**Collection entries**
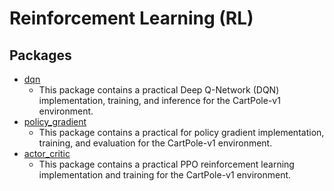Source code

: # Reinforcement Learning (RL)

## Packages
* [dqn](./dqn/README.md)
    * This package contains a practical Deep Q-Network (DQN) implementation, training, and inference for the CartPole-v1 environment.
* [policy_gradient](./policy_gradient/README.md)
    * This package contains a practical for policy gradient implementation, training, and evaluation for the CartPole-v1 environment.
* [actor_critic](./actor_critic/README.md)
  * This package contains a practical PPO reinforcement learning implementation and training for the CartPole-v1 environment.
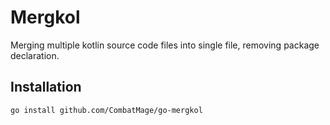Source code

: # Mergkol

Merging multiple kotlin source code files into single file, removing package declaration.

## Installation

`go install github.com/CombatMage/go-mergkol`
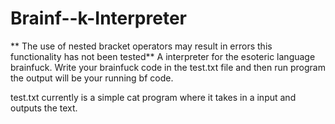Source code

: # Brainf--k-Interpreter
** The use of nested bracket operators may result in errors this functionality has not been tested** 
A interpreter for the esoteric language brainfuck.
Write your brainfuck code in the test.txt file and then run program the output will be your running bf code. 

test.txt currently is a simple cat program where it takes in a input and outputs the text. 
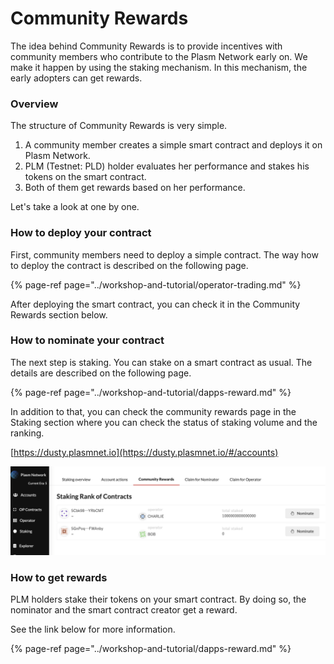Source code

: # Community Rewards

The idea behind Community Rewards is to provide incentives with community members who contribute to the Plasm Network early on. We make it happen by using the staking mechanism. In this mechanism, the early adopters can get rewards.

### Overview

The structure of Community Rewards is very simple.

1. A community member creates a simple smart contract and deploys it on Plasm Network.
2. PLM \(Testnet: PLD\) holder evaluates her performance and stakes his tokens on the smart contract.
3. Both of them get rewards based on her performance.

Let's take a look at one by one.

### How to deploy your contract

First, community members need to deploy a simple contract. The way how to deploy the contract is described on the following page. 

{% page-ref page="../workshop-and-tutorial/operator-trading.md" %}

After deploying the smart contract, you can check it in the Community Rewards section below.

### How to nominate your contract

The next step is staking. You can stake on a smart contract as usual. The details are described on the following page.

{% page-ref page="../workshop-and-tutorial/dapps-reward.md" %}

In addition to that, you can check the community rewards page in the Staking section where you can check the status of staking volume and the ranking.

[https://dusty.plasmnet.io](https://dusty.plasmnet.io/#/accounts)

![Communit Rewards Page](../.gitbook/assets/screen-shot-2020-08-03-at-16.14.37.png)

### How to get rewards

PLM holders stake their tokens on your smart contract. By doing so, the nominator and the smart contract creator get a reward.

See the link below for more information.

{% page-ref page="../workshop-and-tutorial/dapps-reward.md" %}





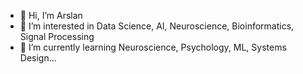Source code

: - 👋 Hi, I’m Arslan
- 👀 I’m interested in Data Science, AI, Neuroscience, Bioinformatics, Signal Processing
- 🌱 I’m currently learning Neuroscience, Psychology, ML, Systems Design... 



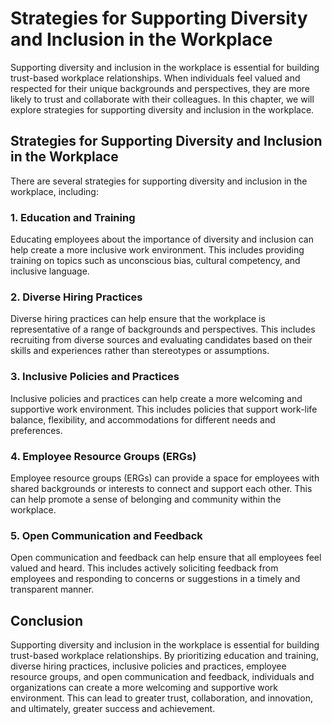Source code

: Strategies for Supporting Diversity and Inclusion in the Workplace
==================================================================================================================================

Supporting diversity and inclusion in the workplace is essential for building trust-based workplace relationships. When individuals feel valued and respected for their unique backgrounds and perspectives, they are more likely to trust and collaborate with their colleagues. In this chapter, we will explore strategies for supporting diversity and inclusion in the workplace.

Strategies for Supporting Diversity and Inclusion in the Workplace
------------------------------------------------------------------

There are several strategies for supporting diversity and inclusion in the workplace, including:

### 1. Education and Training

Educating employees about the importance of diversity and inclusion can help create a more inclusive work environment. This includes providing training on topics such as unconscious bias, cultural competency, and inclusive language.

### 2. Diverse Hiring Practices

Diverse hiring practices can help ensure that the workplace is representative of a range of backgrounds and perspectives. This includes recruiting from diverse sources and evaluating candidates based on their skills and experiences rather than stereotypes or assumptions.

### 3. Inclusive Policies and Practices

Inclusive policies and practices can help create a more welcoming and supportive work environment. This includes policies that support work-life balance, flexibility, and accommodations for different needs and preferences.

### 4. Employee Resource Groups (ERGs)

Employee resource groups (ERGs) can provide a space for employees with shared backgrounds or interests to connect and support each other. This can help promote a sense of belonging and community within the workplace.

### 5. Open Communication and Feedback

Open communication and feedback can help ensure that all employees feel valued and heard. This includes actively soliciting feedback from employees and responding to concerns or suggestions in a timely and transparent manner.

Conclusion
----------

Supporting diversity and inclusion in the workplace is essential for building trust-based workplace relationships. By prioritizing education and training, diverse hiring practices, inclusive policies and practices, employee resource groups, and open communication and feedback, individuals and organizations can create a more welcoming and supportive work environment. This can lead to greater trust, collaboration, and innovation, and ultimately, greater success and achievement.
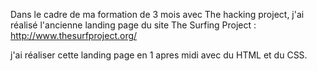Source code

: Dans le cadre de ma formation de 3 mois avec The hacking project, j'ai réalisé l'ancienne landing page du site The Surfing Project : http://www.thesurfproject.org/

j'ai réaliser cette landing page en 1 apres midi avec du HTML et du CSS.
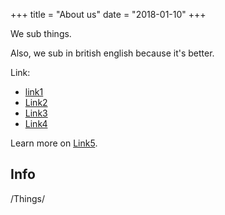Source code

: +++
title = "About us"
date = "2018-01-10"
+++

We sub things.

Also, we sub in british english because it's better.


Link:

* [link1](link1)
* [Link2](link2)
* [Link3](link3)
* [Link4](link4)

Learn more on [Link5](link5).

## Info

/Things/
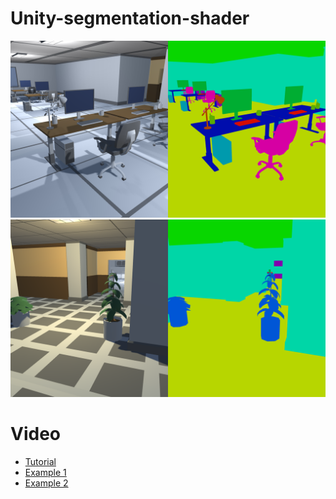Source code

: # Unity-segmentation-shader

![](https://github.com/Ending2015a/Unity-segmentation-shader/blob/master/Image/image1.png)
![](https://github.com/Ending2015a/Unity-segmentation-shader/blob/master/Image/image2.png)


# Video
* [Tutorial](https://youtu.be/4oFLTb29rCw)
* [Example 1](https://youtu.be/F9nSymGpSSE)
* [Example 2](https://youtu.be/yzEyn9CtOQI)
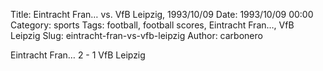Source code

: Title: Eintracht Fran… vs. VfB Leipzig, 1993/10/09
Date: 1993/10/09 00:00
Category: sports
Tags: football, football scores, Eintracht Fran…, VfB Leipzig
Slug: eintracht-fran-vs-vfb-leipzig
Author: carbonero


Eintracht Fran… 2 - 1 VfB Leipzig
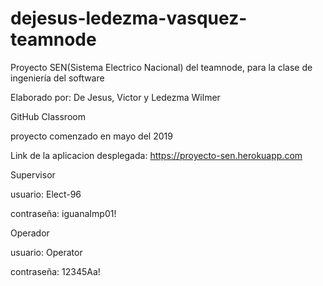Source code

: # dejesus-ledezma-vasquez-teamnode

Proyecto SEN(Sistema Electrico Nacional) del teamnode, para la clase de ingeniería del software

Elaborado por: De Jesus, Victor y Ledezma Wilmer

GitHub Classroom 

proyecto comenzado en mayo del 2019

Link de la aplicacion desplegada: https://proyecto-sen.herokuapp.com

Supervisor 

usuario: Elect-96 

contraseña: iguanaImp01!

Operador 

usuario: Operator 

contraseña: 12345Aa!
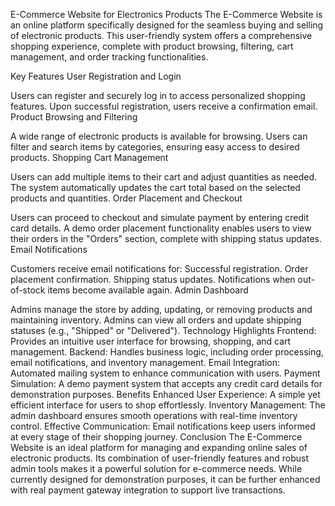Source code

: E-Commerce Website for Electronics Products
The E-Commerce Website is an online platform specifically designed for the seamless buying and selling of electronic products. This user-friendly system offers a comprehensive shopping experience, complete with product browsing, filtering, cart management, and order tracking functionalities.

Key Features
User Registration and Login

Users can register and securely log in to access personalized shopping features.
Upon successful registration, users receive a confirmation email.
Product Browsing and Filtering

A wide range of electronic products is available for browsing.
Users can filter and search items by categories, ensuring easy access to desired products.
Shopping Cart Management

Users can add multiple items to their cart and adjust quantities as needed.
The system automatically updates the cart total based on the selected products and quantities.
Order Placement and Checkout

Users can proceed to checkout and simulate payment by entering credit card details.
A demo order placement functionality enables users to view their orders in the "Orders" section, complete with shipping status updates.
Email Notifications

Customers receive email notifications for:
Successful registration.
Order placement confirmation.
Shipping status updates.
Notifications when out-of-stock items become available again.
Admin Dashboard

Admins manage the store by adding, updating, or removing products and maintaining inventory.
Admins can view all orders and update shipping statuses (e.g., "Shipped" or "Delivered").
Technology Highlights
Frontend: Provides an intuitive user interface for browsing, shopping, and cart management.
Backend: Handles business logic, including order processing, email notifications, and inventory management.
Email Integration: Automated mailing system to enhance communication with users.
Payment Simulation: A demo payment system that accepts any credit card details for demonstration purposes.
Benefits
Enhanced User Experience: A simple yet efficient interface for users to shop effortlessly.
Inventory Management: The admin dashboard ensures smooth operations with real-time inventory control.
Effective Communication: Email notifications keep users informed at every stage of their shopping journey.
Conclusion
The E-Commerce Website is an ideal platform for managing and expanding online sales of electronic products. Its combination of user-friendly features and robust admin tools makes it a powerful solution for e-commerce needs. While currently designed for demonstration purposes, it can be further enhanced with real payment gateway integration to support live transactions.






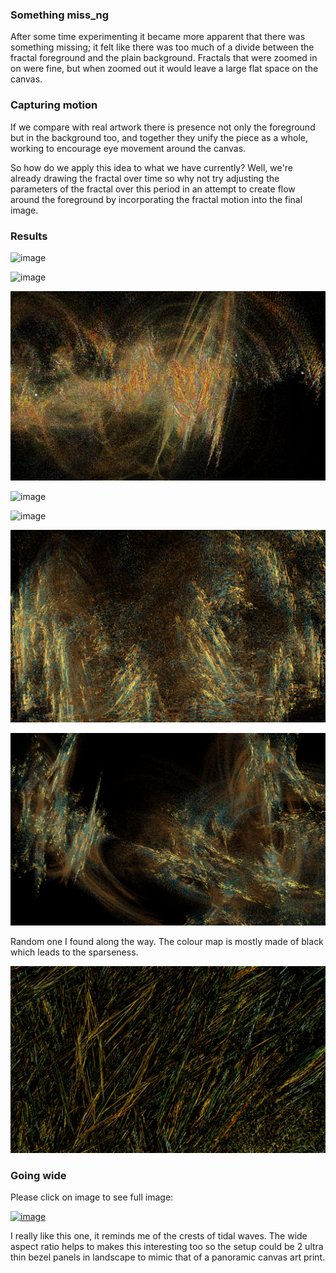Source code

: 
### Something miss_ng

After some time experimenting it became more apparent that there was something missing; it felt like there was too much of a divide between the fractal foreground and the plain background.  Fractals that were zoomed in on were fine, but when zoomed out it would leave a large flat  space on the canvas.

### Capturing motion

If we compare with real artwork there is presence not only the foreground but in the background too, and together they unify the piece as a whole, working to encourage eye movement around the canvas.

So how do we apply this idea to what we have currently? Well, we're already drawing the fractal over time so why not try adjusting the parameters of the fractal over this period in an attempt to create flow around the foreground by incorporating the fractal motion into the final image.  

### Results

![image](../project_images/flow/Capture18.PNG?raw=true "image")

![image](../project_images/flow/Capture20.PNG?raw=true "image")

![image](../project_images/flow/Capture25.PNG?raw=true "image")

![image](../project_images/flow/Capture29.PNG?raw=true "image")

![image](../project_images/flow/Capture35.PNG?raw=true "image")

![image](../project_images/flow/Capture37.PNG?raw=true "image")

![image](../project_images/flow/Capture41.PNG?raw=true "image")

Random one I found along the way. The colour map is mostly made of black which leads to the sparseness.

![image](../project_images/flow/Capture32.PNG?raw=true "image")

### Going wide

Please click on image to see full image:

[![image](../project_images/flow/Capture42.PNG?raw=true "image")](../project_images/flow/Capture42.PNG)

I really like this one, it reminds me of the crests of tidal waves.  The wide aspect ratio helps to makes this interesting too so the setup could be 2 ultra thin bezel panels in landscape to mimic that of a panoramic canvas art print.

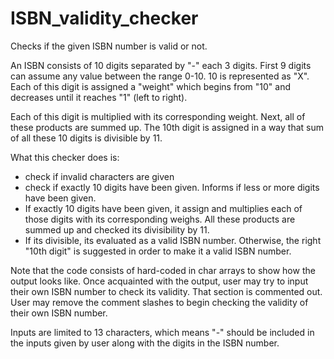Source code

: # ISBN_validity_checker

Checks if the given ISBN number is valid or not.

An ISBN consists of 10 digits separated by "-" each 3 digits.
First 9 digits can assume any value between the range 0-10. 10 is represented as "X".
Each of this digit is assigned a "weight" which begins from "10" and decreases until it reaches "1" (left to right).

Each of this digit is multiplied with its corresponding weight. Next, all of these products are summed up.
The 10th digit is assigned in a way that sum of all these 10 digits is divisible by 11.

What this checker does is:
- check if invalid characters are given
- check if exactly 10 digits have been given. Informs if less or more digits have been given.
- If exactly 10 digits have been given, it assign and multiplies each of those digits with its corresponding weighs. All these products are summed up and checked its divisibility by 11. 
- If its divisible, its evaluated as a valid ISBN number. Otherwise, the right "10th digit" is suggested in order to make it a valid ISBN number.

Note that the code consists of hard-coded in char arrays to show how the output looks like.
Once acquainted with the output, user may try to input their own ISBN number to check its validity. That section is commented out. User may remove the comment slashes to begin checking the validity of their own ISBN number.

Inputs are limited to 13 characters, which means "-" should be included in the inputs given by user along with the digits in the ISBN number.










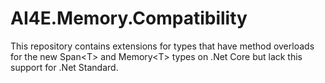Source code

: # AI4E.Memory.Compatibility
This repository contains extensions for types that have method overloads for the new Span&lt;T> and Memory&lt;T> types on .Net Core but lack this support for .Net Standard.
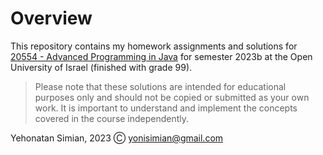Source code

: # Overview

This repository contains my homework assignments and solutions for [20554 - Advanced Programming in Java](https://www.openu.ac.il/courses/20554.htm) for semester 2023b at the Open University of Israel (finished with grade 99).

> Please note that these solutions are intended for educational purposes only and should not be copied or submitted as your own work. It is important to understand and implement the concepts covered in the course independently.

Yehonatan Simian, 2023 Ⓒ <yonisimian@gmail.com>

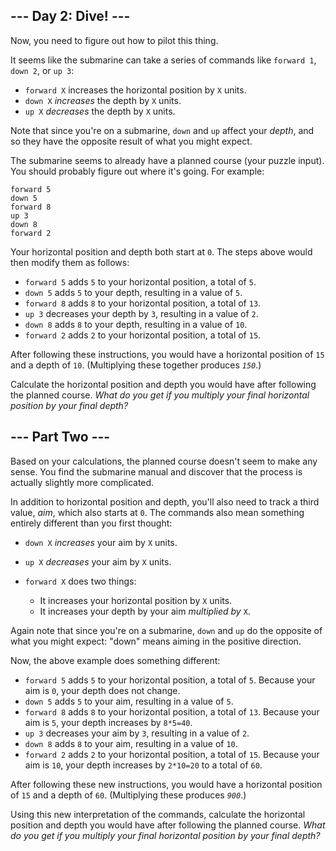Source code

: ## --- Day 2: Dive! ---

Now, you need to figure out how to <span title="Tank, I need a pilot program for a B212 helicopter.">pilot this thing</span>.

It seems like the submarine can take a series of commands like `` forward 1 ``, `` down 2 ``, or `` up 3 ``:

*   `` forward X `` increases the horizontal position by `` X `` units.
*   `` down X `` _increases_ the depth by `` X `` units.
*   `` up X `` _decreases_ the depth by `` X `` units.

Note that since you're on a submarine, `` down `` and `` up `` affect your _depth_, and so they have the opposite result of what you might expect.

The submarine seems to already have a planned course (your puzzle input). You should probably figure out where it's going. For example:

    forward 5
    down 5
    forward 8
    up 3
    down 8
    forward 2

Your horizontal position and depth both start at `` 0 ``. The steps above would then modify them as follows:

*   `` forward 5 `` adds `` 5 `` to your horizontal position, a total of `` 5 ``.
*   `` down 5 `` adds `` 5 `` to your depth, resulting in a value of `` 5 ``.
*   `` forward 8 `` adds `` 8 `` to your horizontal position, a total of `` 13 ``.
*   `` up 3 `` decreases your depth by `` 3 ``, resulting in a value of `` 2 ``.
*   `` down 8 `` adds `` 8 `` to your depth, resulting in a value of `` 10 ``.
*   `` forward 2 `` adds `` 2 `` to your horizontal position, a total of `` 15 ``.

After following these instructions, you would have a horizontal position of `` 15 `` and a depth of `` 10 ``. (Multiplying these together produces <code><em>150</em></code>.)

Calculate the horizontal position and depth you would have after following the planned course. _What do you get if you multiply your final horizontal position by your final depth?_

## --- Part Two ---

Based on your calculations, the planned course doesn't seem to make any sense. You find the submarine manual and discover that the process is actually slightly more complicated.

In addition to horizontal position and depth, you'll also need to track a third value, _aim_, which also starts at `` 0 ``. The commands also mean something entirely different than you first thought:

*   `` down X `` _increases_ your aim by `` X `` units.
*   `` up X `` _decreases_ your aim by `` X `` units.
*   `` forward X `` does two things:
    
    *   It increases your horizontal position by `` X `` units.
    *   It increases your depth by your aim _multiplied by_ `` X ``.
    
    
    

Again note that since you're on a submarine, `` down `` and `` up `` do the opposite of what you might expect: "down" means aiming in the positive direction.

Now, the above example does something different:

*   `` forward 5 `` adds `` 5 `` to your horizontal position, a total of `` 5 ``. Because your aim is `` 0 ``, your depth does not change.
*   `` down 5 `` adds `` 5 `` to your aim, resulting in a value of `` 5 ``.
*   `` forward 8 `` adds `` 8 `` to your horizontal position, a total of `` 13 ``. Because your aim is `` 5 ``, your depth increases by `` 8*5=40 ``.
*   `` up 3 `` decreases your aim by `` 3 ``, resulting in a value of `` 2 ``.
*   `` down 8 `` adds `` 8 `` to your aim, resulting in a value of `` 10 ``.
*   `` forward 2 `` adds `` 2 `` to your horizontal position, a total of `` 15 ``. Because your aim is `` 10 ``, your depth increases by `` 2*10=20 `` to a total of `` 60 ``.

After following these new instructions, you would have a horizontal position of `` 15 `` and a depth of `` 60 ``. (Multiplying these produces <code><em>900</em></code>.)

Using this new interpretation of the commands, calculate the horizontal position and depth you would have after following the planned course. _What do you get if you multiply your final horizontal position by your final depth?_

**The task**
Could you return exactly the lines above from the line with "Inclusive policies and practices can" to the line with "### 4. Employee Resource Groups (ERGs)", both included, and nothing else?

**Exercise response**
Inclusive policies and practices can help create a more welcoming and supportive work environment. This includes policies that support work-life balance, flexibility, and accommodations for different needs and preferences.

### 4. Employee Resource Groups (ERGs)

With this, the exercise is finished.